> **Instructions to follow**:
Once every line holding "your" in the listing below has been found, give their number and nothing more.

> **Task data**:

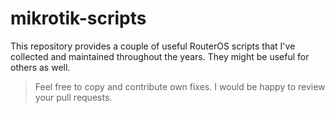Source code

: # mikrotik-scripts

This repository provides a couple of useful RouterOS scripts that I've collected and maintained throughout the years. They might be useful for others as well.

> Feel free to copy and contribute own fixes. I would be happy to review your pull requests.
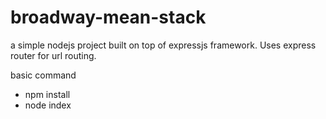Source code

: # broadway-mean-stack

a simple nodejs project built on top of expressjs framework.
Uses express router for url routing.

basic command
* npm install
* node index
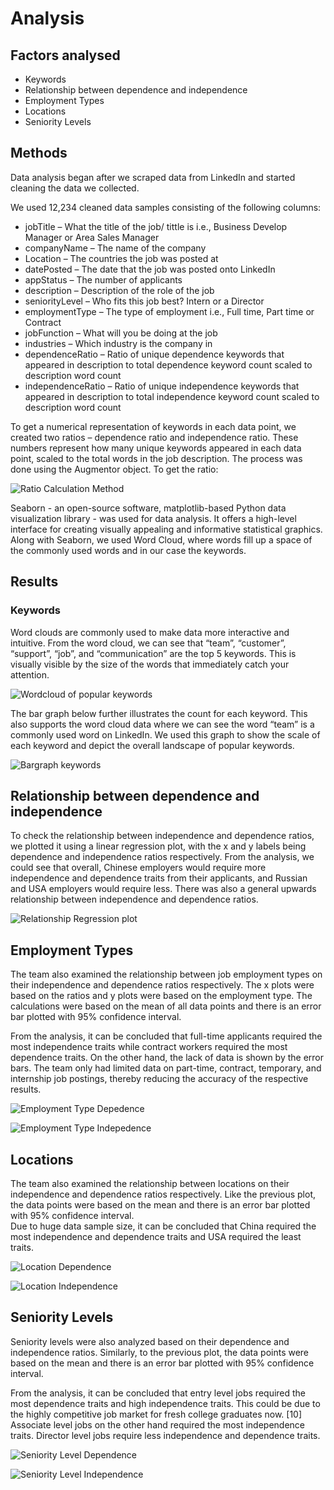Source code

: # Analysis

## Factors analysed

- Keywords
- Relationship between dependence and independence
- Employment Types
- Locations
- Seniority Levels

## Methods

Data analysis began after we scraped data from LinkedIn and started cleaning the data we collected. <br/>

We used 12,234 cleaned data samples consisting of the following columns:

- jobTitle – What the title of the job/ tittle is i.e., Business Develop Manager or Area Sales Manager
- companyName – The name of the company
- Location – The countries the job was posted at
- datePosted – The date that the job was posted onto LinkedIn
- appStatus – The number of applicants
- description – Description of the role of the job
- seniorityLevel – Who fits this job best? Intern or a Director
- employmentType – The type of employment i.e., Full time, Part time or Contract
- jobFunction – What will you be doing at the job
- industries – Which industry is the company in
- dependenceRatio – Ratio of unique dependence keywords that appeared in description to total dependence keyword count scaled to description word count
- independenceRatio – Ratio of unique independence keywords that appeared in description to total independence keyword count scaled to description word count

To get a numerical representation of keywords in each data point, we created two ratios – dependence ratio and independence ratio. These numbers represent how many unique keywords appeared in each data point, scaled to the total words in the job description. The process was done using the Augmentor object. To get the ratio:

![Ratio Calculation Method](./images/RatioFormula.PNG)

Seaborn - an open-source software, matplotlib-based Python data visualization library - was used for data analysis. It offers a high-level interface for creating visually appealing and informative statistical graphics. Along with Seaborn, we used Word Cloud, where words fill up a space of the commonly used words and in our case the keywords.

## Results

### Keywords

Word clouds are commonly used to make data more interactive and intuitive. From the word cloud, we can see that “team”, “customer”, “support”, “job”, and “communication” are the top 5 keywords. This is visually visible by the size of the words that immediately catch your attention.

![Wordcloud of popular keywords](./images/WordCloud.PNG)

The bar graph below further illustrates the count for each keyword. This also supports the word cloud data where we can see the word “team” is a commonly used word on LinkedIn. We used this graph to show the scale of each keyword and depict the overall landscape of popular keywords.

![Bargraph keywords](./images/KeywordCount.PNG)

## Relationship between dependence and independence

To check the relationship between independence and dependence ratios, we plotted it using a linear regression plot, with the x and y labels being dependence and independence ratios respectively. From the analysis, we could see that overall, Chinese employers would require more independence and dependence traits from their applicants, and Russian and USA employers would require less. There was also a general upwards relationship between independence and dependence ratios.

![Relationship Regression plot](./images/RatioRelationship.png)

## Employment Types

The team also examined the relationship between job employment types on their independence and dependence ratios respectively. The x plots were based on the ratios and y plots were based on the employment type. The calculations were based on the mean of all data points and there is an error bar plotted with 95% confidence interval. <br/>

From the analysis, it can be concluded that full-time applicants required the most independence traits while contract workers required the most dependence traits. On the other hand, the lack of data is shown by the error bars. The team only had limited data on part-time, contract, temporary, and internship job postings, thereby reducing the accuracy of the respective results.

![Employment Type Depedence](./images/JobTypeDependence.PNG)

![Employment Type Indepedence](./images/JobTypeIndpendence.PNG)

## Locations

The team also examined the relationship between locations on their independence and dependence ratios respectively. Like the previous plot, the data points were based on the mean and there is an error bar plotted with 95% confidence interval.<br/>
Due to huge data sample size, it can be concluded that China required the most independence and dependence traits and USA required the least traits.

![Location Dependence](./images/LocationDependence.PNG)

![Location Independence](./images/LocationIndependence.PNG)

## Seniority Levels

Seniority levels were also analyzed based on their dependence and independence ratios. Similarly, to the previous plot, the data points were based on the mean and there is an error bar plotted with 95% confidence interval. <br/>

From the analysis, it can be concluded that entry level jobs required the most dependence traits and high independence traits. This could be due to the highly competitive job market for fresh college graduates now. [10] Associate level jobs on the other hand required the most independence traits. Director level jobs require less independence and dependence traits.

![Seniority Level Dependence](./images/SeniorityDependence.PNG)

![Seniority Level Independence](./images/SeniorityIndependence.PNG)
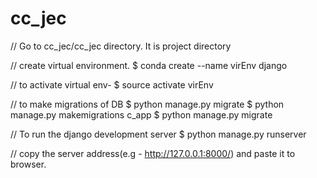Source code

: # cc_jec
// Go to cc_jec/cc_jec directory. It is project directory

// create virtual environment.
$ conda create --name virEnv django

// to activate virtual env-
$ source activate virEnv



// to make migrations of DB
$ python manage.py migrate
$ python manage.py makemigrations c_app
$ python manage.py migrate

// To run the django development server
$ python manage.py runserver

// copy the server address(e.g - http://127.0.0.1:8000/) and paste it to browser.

> **The answer**:
2